RECORD SET >>
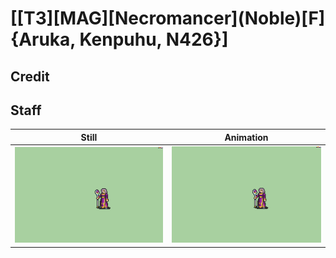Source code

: # [\[T3\]\[MAG\]\[Necromancer\]\(Noble\)\[F\]{Aruka, Kenpuhu, N426}]

## Credit


	
## Staff

| Still | Animation |
| :---: | :-------: |
| ![Staff still](./Staff_000.png) | ![Staff animation](./Staff.gif) |
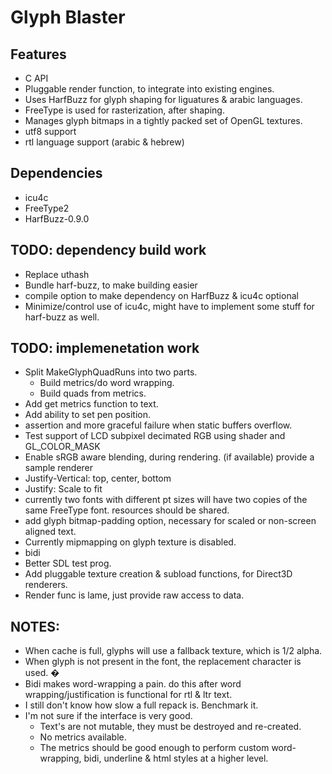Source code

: Glyph Blaster
===============

Features
---------------
  * C API
  * Pluggable render function, to integrate into existing engines.
  * Uses HarfBuzz for glyph shaping for liguatures & arabic languages.
  * FreeType is used for rasterization, after shaping.
  * Manages glyph bitmaps in a tightly packed set of OpenGL textures.
  * utf8 support
  * rtl language support (arabic & hebrew)

Dependencies
-----------------
  * icu4c
  * FreeType2
  * HarfBuzz-0.9.0

TODO: dependency build work
-----------------
* Replace uthash
* Bundle harf-buzz, to make building easier
* compile option to make dependency on HarfBuzz & icu4c optional
* Minimize/control use of icu4c, might have to implement some stuff for harf-buzz as well.

TODO: implemenetation work
-----------------
* Split MakeGlyphQuadRuns into two parts.
  * Build metrics/do word wrapping.
  * Build quads from metrics.
* Add get metrics function to text.
* Add ability to set pen position.
* assertion and more graceful failure when static buffers overflow.
* Test support of LCD subpixel decimated RGB using shader and GL_COLOR_MASK
* Enable sRGB aware blending, during rendering. (if available) provide a sample renderer
* Justify-Vertical: top, center, bottom
* Justify: Scale to fit
* currently two fonts with different pt sizes will have two copies of the same FreeType font.
  resources should be shared.
* add glyph bitmap-padding option, necessary for scaled or non-screen aligned text.
* Currently mipmapping on glyph texture is disabled.
* bidi
* Better SDL test prog.
* Add pluggable texture creation & subload functions, for Direct3D renderers.
* Render func is lame, just provide raw access to data.

NOTES:
----------------
* When cache is full, glyphs will use a fallback texture, which is 1/2 alpha.
* When glyph is not present in the font, the replacement character is used. �
* Bidi makes word-wrapping a pain.  do this after word wrapping/justification is functional for rtl & ltr text.
* I still don't know how slow a full repack is. Benchmark it.
* I'm not sure if the interface is very good.
  * Text's are not mutable, they must be destroyed and re-created.
  * No metrics available.
  * The metrics should be good enough to perform custom word-wrapping, bidi, underline & html styles
    at a higher level.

WHAT YOU SHOULD DO >> Your reply should hold every line from the data that contains "will", copied in full.

FINAL ANSWER >>
* currently two fonts with different pt sizes will have two copies of the same FreeType font.
* When cache is full, glyphs will use a fallback texture, which is 1/2 alpha.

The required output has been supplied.